Erfolgreich: Hermann Lohbeck führt den Konzern seit einem knappen halben Jahr. Den Umsatz will er auf vier Milliarden Euro hochschrauben. Wachsen soll das Unternehmen vor allem in Russland und den USA

Stefan Schelp
09.05.2018 | 09.05.2018, 11:37

Harsewinkel. Als Steuerberater und Wirtschaftsprüfer war Hermann Lohbeck auf Deutschland fixiert. Dann kam der Wechsel nach Harsewinkel. Und damit der Blick fürs große Ganze. „Claas hat mir die Internationalität geschenkt", sagt der Sprecher der Konzernleitung des Landmaschinen-Konzerns. Seit 19 Jahren ist der gebürtige Mühlheimer Claasianer, seit Herbst vergangenen Jahres steht der 55-Jährige als Vorstandssprecher an der Konzernspitze.

Lohbeck, aufgewachsen in Bottrop, ist überzeugter Europäer. „Ich verstehe die Abschottungstendenzen nicht", sagt er. „Ich kann nicht nachvollziehen, warum wieder Grenzen aufgebaut werden." Und mit Blick auf die USA: „Ein amerikanischer Präsident, der glaubt, die US-Wirtschaft werde durch die Abschottung stärker, liegt einfach falsch."

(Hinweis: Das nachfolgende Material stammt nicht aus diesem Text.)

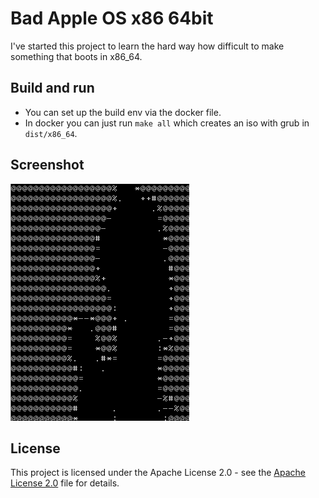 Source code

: # Bad Apple OS x86 64bit

I've started this project to learn the hard way how difficult to make something that boots in x86_64.

## Build and run

- You can set up the build env via the docker file.
- In docker you can just run `make all` which creates an iso with grub in `dist/x86_64`.

## Screenshot

![screenshot](./img/screenshot.png)

## License
This project is licensed under the Apache License 2.0 - see the [Apache License 2.0](LICENSE) file for details.

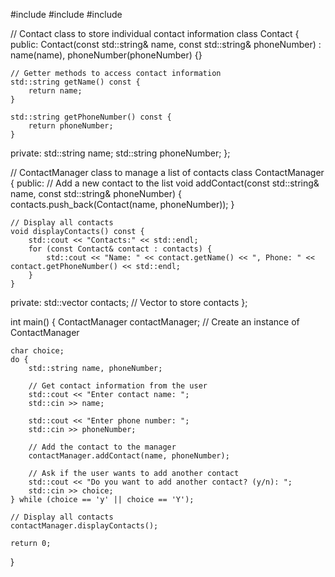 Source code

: #include <iostream>
#include <string>
#include <vector>

// Contact class to store individual contact information
class Contact {
public:
    Contact(const std::string& name, const std::string& phoneNumber)
        : name(name), phoneNumber(phoneNumber) {}

    // Getter methods to access contact information
    std::string getName() const {
        return name;
    }

    std::string getPhoneNumber() const {
        return phoneNumber;
    }

private:
    std::string name;
    std::string phoneNumber;
};

// ContactManager class to manage a list of contacts
class ContactManager {
public:
    // Add a new contact to the list
    void addContact(const std::string& name, const std::string& phoneNumber) {
        contacts.push_back(Contact(name, phoneNumber));
    }

    // Display all contacts
    void displayContacts() const {
        std::cout << "Contacts:" << std::endl;
        for (const Contact& contact : contacts) {
            std::cout << "Name: " << contact.getName() << ", Phone: " << contact.getPhoneNumber() << std::endl;
        }
    }

private:
    std::vector<Contact> contacts; // Vector to store contacts
};

int main() {
    ContactManager contactManager; // Create an instance of ContactManager

    char choice;
    do {
        std::string name, phoneNumber;

        // Get contact information from the user
        std::cout << "Enter contact name: ";
        std::cin >> name;

        std::cout << "Enter phone number: ";
        std::cin >> phoneNumber;

        // Add the contact to the manager
        contactManager.addContact(name, phoneNumber);

        // Ask if the user wants to add another contact
        std::cout << "Do you want to add another contact? (y/n): ";
        std::cin >> choice;
    } while (choice == 'y' || choice == 'Y');

    // Display all contacts
    contactManager.displayContacts();

    return 0;
}
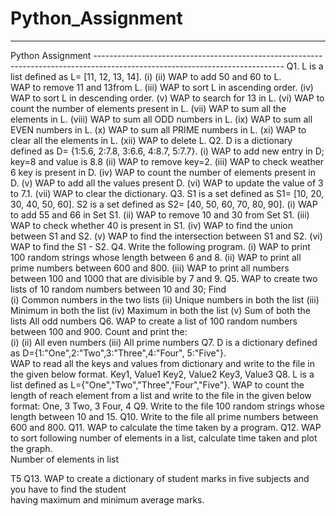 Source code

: # Python_Assignment
----------------------------------------------------------------------------------------------------------------------------- 
Python Assignment ----------------------------------------------------------------------------------------------------------------------------- 
Q1. L is a list defined as L= [11, 12, 13, 14]. 
(i) 
(ii) 
WAP to add 50 and 60 to L.  
WAP to remove 11 and 13from L. 
(iii) WAP to sort L in ascending order. 
(iv) WAP to sort L in descending order. 
(v) 
WAP to search for 13 in L. 
(vi) WAP to count the number of elements present in L. 
(vii) WAP to sum all the elements in L. 
(viii) WAP to sum all ODD numbers in L. 
(ix) WAP to sum all EVEN numbers in L. 
(x) 
WAP to sum all PRIME numbers in L. 
(xi) WAP to clear all the elements in L. 
(xii) WAP to delete L. 
Q2. D is a dictionary defined as D= {1:5.6, 2:7.8, 3:6.6, 4:8.7, 5:7.7}. 
(i) 
WAP to add new entry in D; key=8 and value is 8.8 
(ii) 
WAP to remove key=2. 
(iii) WAP to check weather 6 key is present in D. 
(iv) WAP to count the number of elements present in D. 
(v) 
WAP to add all the values present D. 
(vi) WAP to update the value of 3 to 7.1. 
(vii) WAP to clear the dictionary. 
Q3. S1 is a set defined as S1= [10, 20, 30, 40, 50, 60]. 
S2 is a set defined as S2= [40, 50, 60, 70, 80, 90]. 
(i) 
WAP to add 55 and 66 in Set S1. 
(ii) 
WAP to remove 10 and 30 from Set S1. 
(iii) WAP to check whether 40 is present in S1. 
(iv) WAP to find the union between S1 and S2. 
(v) 
WAP to find the intersection between S1 and S2. 
(vi) WAP to find the S1 - S2. 
Q4. Write the following program. 
(i) 
WAP to print 100 random strings whose length between 6 and 8. 
(ii) 
WAP to print all prime numbers between 600 and 800. 
(iii) WAP to print all numbers between 100 and 1000 that are divisible by 7 and 9. 
Q5. WAP to create two lists of 10 random numbers between 10 and 30; Find  
(i) 
Common numbers in the two lists 
(ii) 
Unique numbers in both the list 
(iii) Minimum in both the list 
(iv) Maximum in both the list 
(v) 
Sum of both the lists 
All odd numbers 
Q6. WAP to create a list of 100 random numbers between 100 and 900. Count and print the:  
(i) 
(ii) 
All even numbers 
(iii) All prime numbers 
Q7. D is a dictionary defined as D={1:"One",2:"Two",3:"Three",4:"Four", 5:"Five"}.  
WAP to read all the keys and values from dictionary and write to the file in the given below format. 
Key1, Value1 
Key2, Value2 
Key3, Value3 
Q8. L is a list defined as L={"One","Two","Three","Four","Five"}. 
WAP to count the length of reach element from a list and write to the file in the given below format: 
One, 3 
Two, 3 
Four, 4 
Q9. Write to the file 100 random strings whose length between 10 and 15. 
Q10. Write to the file all prime numbers between 600 and 800. 
Q11. WAP to calculate the time taken by a program. 
Q12. WAP to sort following number of elements in a list, calculate time taken and plot the graph.    
Number of elements in list 


T5 
Q13. WAP to create a dictionary of student marks in five subjects and you have to find the student  
having maximum and minimum average marks. 
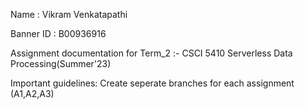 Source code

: Name        : Vikram Venkatapathi

Banner ID   : B00936916

Assignment documentation for Term_2 :- CSCI 5410 Serverless Data Processing(Summer'23)

Important guidelines:
Create seperate branches for each assignment (A1,A2,A3) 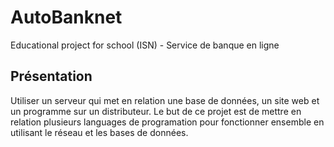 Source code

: # AutoBanknet

Educational project for school (ISN) - Service de banque en ligne

## Présentation

Utiliser un serveur qui met en relation une base de données, un site web et un programme sur un distributeur. Le but de ce projet est de mettre en relation plusieurs languages de programation pour fonctionner ensemble en utilisant le réseau et les bases de données.

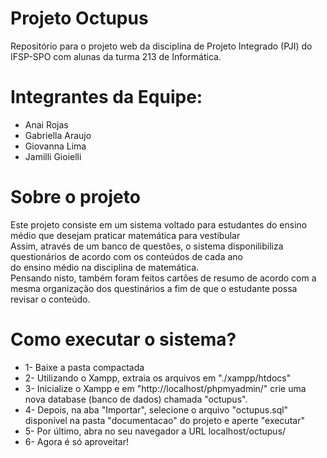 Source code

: # Projeto Octupus 
Repositório para o projeto web da disciplina de Projeto Integrado (PJI) do IFSP-SPO com alunas da turma 213 de Informática.

# Integrantes da Equipe:
- Anai Rojas
- Gabriella Araujo
- Giovanna Lima
- Jamilli Gioielli

# Sobre o projeto
<p> Este projeto consiste em um sistema voltado para estudantes do ensino médio que desejam praticar matemática para vestibular <br>
Assim, através de um banco de questões, o sistema disponilibiliza questionários de acordo com os conteúdos de cada ano <br>
do ensino médio na disciplina de matemática. <br> Pensando nisto, também foram feitos cartões de resumo de acordo com a mesma organização dos questinários a fim de que o estudante possa revisar o conteúdo.
<p/>

# Como executar o sistema?
<ul> 
  <li>1- Baixe a pasta compactada </li>
 <li> 2- Utilizando o Xampp, extraia os arquivos em "./xampp/htdocs"</li>
 <li> 3- Inicialize o Xampp e em "http://localhost/phpmyadmin/" crie uma nova database (banco de dados) chamada "octupus". <br></li>
  <li> 4- Depois, na aba "Importar", selecione o arquivo "octupus.sql" disponível na pasta "documentacao" do projeto e aperte "executar"</li>
 <li> 5- Por último, abra no seu navegador a URL localhost/octupus/</li>
 <li> 6- Agora é só aproveitar!</li>
  
</ul>
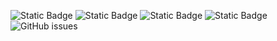 ![Static Badge](https://img.shields.io/badge/blacklists-60-000000) ![Static Badge](https://img.shields.io/badge/blacklisted-2799796-cc0000) ![Static Badge](https://img.shields.io/badge/whitelisted-2247-00CC00) ![Static Badge](https://img.shields.io/badge/streaming_blacklist-28107-000000) ![GitHub issues](https://img.shields.io/github/issues/fabriziosalmi/blacklists)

"Wir legen noch eine Schippe drauf"

Sojaernte: In den USA ist Claas in gelb unterwegs. Foto: JWL - © Jobst Lüdeking
Sojaernte: In den USA ist Claas in gelb unterwegs. Foto: JWL | © Jobst Lüdeking

Das sei schon beim ersten Versuch einer Abschottung unter Präsident Bush in den 80er Jahren fehlgeschlagen, das werde auch dieses Mal nicht funktionieren. Die USA müssten sich dem globalen Wettbewerb stellen. Einfacher gesagt: „Wenn die Amerikaner wollen, dass in Europa ihre Autos gekauft werden, dann müssen sie auch welche bauen, die man in Europa verkaufen kann."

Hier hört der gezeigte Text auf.